To fix the flea use ANSI (escape codes that is)
The first time display an extra newline before drawing the bar.

Every time the bar is drawn; draw the ANSI to move the cursor UP one character.

Jan. 29, 2008, 6:08 p.m. #

Fine hack. Thanx.

Jan. 29, 2008, 7:01 p.m. #

you can add -s 1 to strace to lessen strace output

Jan. 29, 2008, 7:14 p.m. #

Very fast and dirty perl script to accomplish the same effect. It sure needs some polish.... but the effect is there.

Copy paste this text to a file named cp2 and do ./cp2
May need to change the location of perl on the first line, or do perl cp2 . 70+ Character terminal.

use POSIX':sys_wait_h';
my $b1=(stat'calltree')[7];
print" $sd% [".'='x($sd/2-1).'>'.' 'x($ss-1)."]

Jan. 29, 2008, 7:33 p.m. #

[...]Linux: ???????? ??????? (? ???????? ?????). ??????????, ??... ???????! ?.?. ???????? ?? ?, ?????? ????????? ??? ?????.[...]
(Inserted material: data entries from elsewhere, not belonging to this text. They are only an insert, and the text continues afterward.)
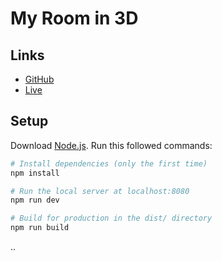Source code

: # My Room in 3D

## Links

- [GitHub](https://github.com/brunosimon/my-room-in-3d)
- [Live](https://my-room-in-3d.vercel.app)

## Setup

Download [Node.js](https://nodejs.org/en/download/).
Run this followed commands:

``` bash
# Install dependencies (only the first time)
npm install

# Run the local server at localhost:8080
npm run dev

# Build for production in the dist/ directory
npm run build
```
..
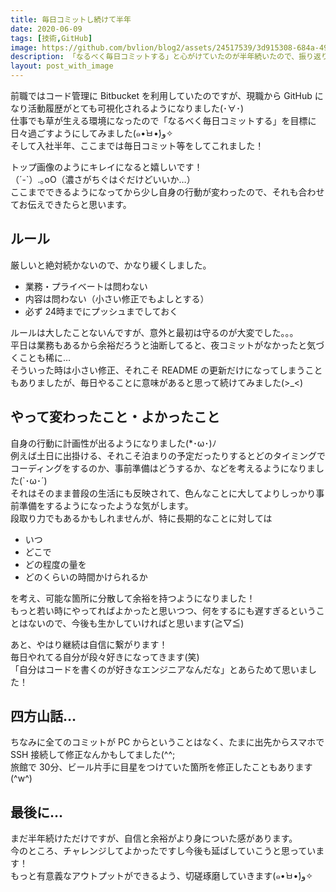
 ```yaml
---
title: 毎日コミットし続けて半年
date: 2020-06-09
tags: [技術,GitHub]
image: https://github.com/bvlion/blog2/assets/24517539/3d915308-684a-492d-91a0-d16640ee2914
description: 「なるべく毎日コミットする」と心がけていたのが半年続いたので、振り返りをしてみました！
layout: post_with_image
---
```


前職ではコード管理に Bitbucket を利用していたのですが、現職から GitHub になり活動履歴がとても可視化されるようになりました(･∀･)  
仕事でも草が生える環境になったので「なるべく毎日コミットする」を目標に日々過ごすようにしてみました(๑•̀ㅂ•́)و✧  
そして入社半年、ここまでは毎日コミット等をしてこれました！

トップ画像のようにキレイになると嬉しいです！  
（´-`）.｡oO（濃さがちぐはぐだけどいいか…）  
ここまでできるようになってから少し自身の行動が変わったので、それも合わせてお伝えできたらと思います。

## ルール

厳しいと絶対続かないので、かなり緩くしました。

- 業務・プライベートは問わない
- 内容は問わない（小さい修正でもよしとする）
- 必ず 24時までにプッシュまでしておく

ルールは大したことないんですが、意外と最初は守るのが大変でした。。。  
平日は業務もあるから余裕だろうと油断してると、夜コミットがなかったと気づくことも稀に…  
そういった時は小さい修正、それこそ README の更新だけになってしまうこともありましたが、毎日やることに意味があると思って続けてみました(>_<)

## やって変わったこと・よかったこと

自身の行動に計画性が出るようになりました(*･ω･)ﾉ  
例えば土日に出掛ける、それこそ泊まりの予定だったりするとどのタイミングでコーディングをするのか、事前準備はどうするか、などを考えるようになりました(`･ω･´)  
それはそのまま普段の生活にも反映されて、色んなことに大してよりしっかり事前準備をするようになったような気がします。  
段取り力でもあるかもしれませんが、特に長期的なことに対しては

- いつ
- どこで
- どの程度の量を
- どのくらいの時間かけられるか

を考え、可能な箇所に分散して余裕を持つようになりました！  
もっと若い時にやってればよかったと思いつつ、何をするにも遅すぎるということはないので、今後も生かしていければと思います(≧▽≦)

あと、やはり継続は自信に繋がります！  
毎日やれてる自分が段々好きになってきます(笑)  
「自分はコードを書くのが好きなエンジニアなんだな」とあらためて思いました！

## 四方山話…

ちなみに全てのコミットが PC からということはなく、たまに出先からスマホで SSH 接続して修正なんかもしてました(^^;  
旅館で 30分、ビール片手に目星をつけていた箇所を修正したこともあります(^w^)

## 最後に…

まだ半年続けただけですが、自信と余裕がより身についた感があります。  
今のところ、チャレンジしてよかったですし今後も延ばしていこうと思っています！  
もっと有意義なアウトプットができるよう、切磋琢磨していきます(๑•̀ㅂ•́)و✧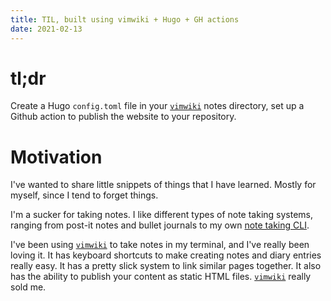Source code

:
 ```yaml
---
title: TIL, built using vimwiki + Hugo + GH actions
date: 2021-02-13
---
```


# tl;dr

Create a Hugo `config.toml` file in your
[`vimwiki`](https://github.com/vimwiki/vimwiki) notes directory, set up a
Github action to publish the website to your repository.

# Motivation

I've wanted to share little snippets of things that I have learned. Mostly for
myself, since I tend to forget things.

I'm a sucker for taking notes. I like different types of note taking systems,
ranging from post-it notes and bullet journals to my own [note taking CLI](https://github.com/hectron/nn).

I've been using [`vimwiki`](https://github.com/vimwiki/vimwiki) to take notes in
my terminal, and I've really been loving it. It has keyboard shortcuts to make
creating notes and diary entries really easy. It has a pretty slick system to
link similar pages together. It also has the ability to publish your content as
static HTML files. [`vimwiki`](https://github.com/vimwiki/vimwiki) really
sold me.


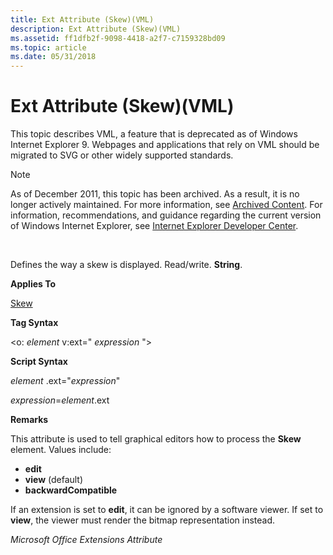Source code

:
 ```yaml
---
title: Ext Attribute (Skew)(VML)
description: Ext Attribute (Skew)(VML)
ms.assetid: ff1dfb2f-9098-4418-a2f7-c7159328bd09
ms.topic: article
ms.date: 05/31/2018
---
```


# Ext Attribute (Skew)(VML)

This topic describes VML, a feature that is deprecated as of Windows Internet Explorer 9. Webpages and applications that rely on VML should be migrated to SVG or other widely supported standards.

> [!Note]  
> As of December 2011, this topic has been archived. As a result, it is no longer actively maintained. For more information, see [Archived Content](https://docs.microsoft.com/previous-versions/windows/internet-explorer/ie-developer/). For information, recommendations, and guidance regarding the current version of Windows Internet Explorer, see [Internet Explorer Developer Center](https://go.microsoft.com/fwlink/p/?linkid=204313).

 

Defines the way a skew is displayed. Read/write. **String**.

**Applies To**

[Skew](msdn-online-vml-skew-element.md)

**Tag Syntax**

<o: *element* v:ext=" *expression* ">

**Script Syntax**

*element* .ext="*expression*"

*expression*=*element*.ext

**Remarks**

This attribute is used to tell graphical editors how to process the **Skew** element. Values include:

-   **edit**
-   **view** (default)
-   **backwardCompatible**

If an extension is set to **edit**, it can be ignored by a software viewer. If set to **view**, the viewer must render the bitmap representation instead.

*Microsoft Office Extensions Attribute*

 

 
Jan. 30, 2008, 9:42 a.m. #

Nice , very Nice :-)


March 7, 2008, 6:31 a.m. #

David Dumortier:
If you use 'echo -e "\r"', the cursor will move back to the beginning of the line. You could blank it out with:
echo -e "\r"
for i in `seq 1 $COLUMNS`; do
echo -n " "
echo -e "\r"

, although it would probably be better if you replaced $COLUMNS with a calculated number, rather than just setting 80 or the environment setting.

Also, if you would like to use @Stu 's solution, the following code /should/ work:
echo -e "\x1B[1A"
Where \x1B = ASCII ESC, and [1A is the ANSI code for move cursor up 1 line (see http://isthe.c…).

Remember, all the above require -e to echo - otherwise the escape sequences (\r, \x) just get printed out literally.

Dec. 30, 2008, 10:52 a.m. #
You probably want to use `printf` instead of `echo -e`.

Nice bit it trickery there!

Does anyone have ideas on how to modify the script to handle file names that have spaces in them?

Feb. 2, 2009, 9:17 a.m. #

This is exactly what i wanted.Cheers mate.

Feb. 20, 2009, 9:37 a.m. #

Holy crap! This is awesome.

May 18, 2009, 2:12 p.m. #

hahaha :)

March 4, 2010, 1:15 a.m. #

I wonder if monitoring a running cp through /proc/<pid>/fdinfo/... wouldn't cause much less overhead than using strace.

March 4, 2010, 6:53 a.m. #

Comments are closed as they are just too depressing to receive anymore.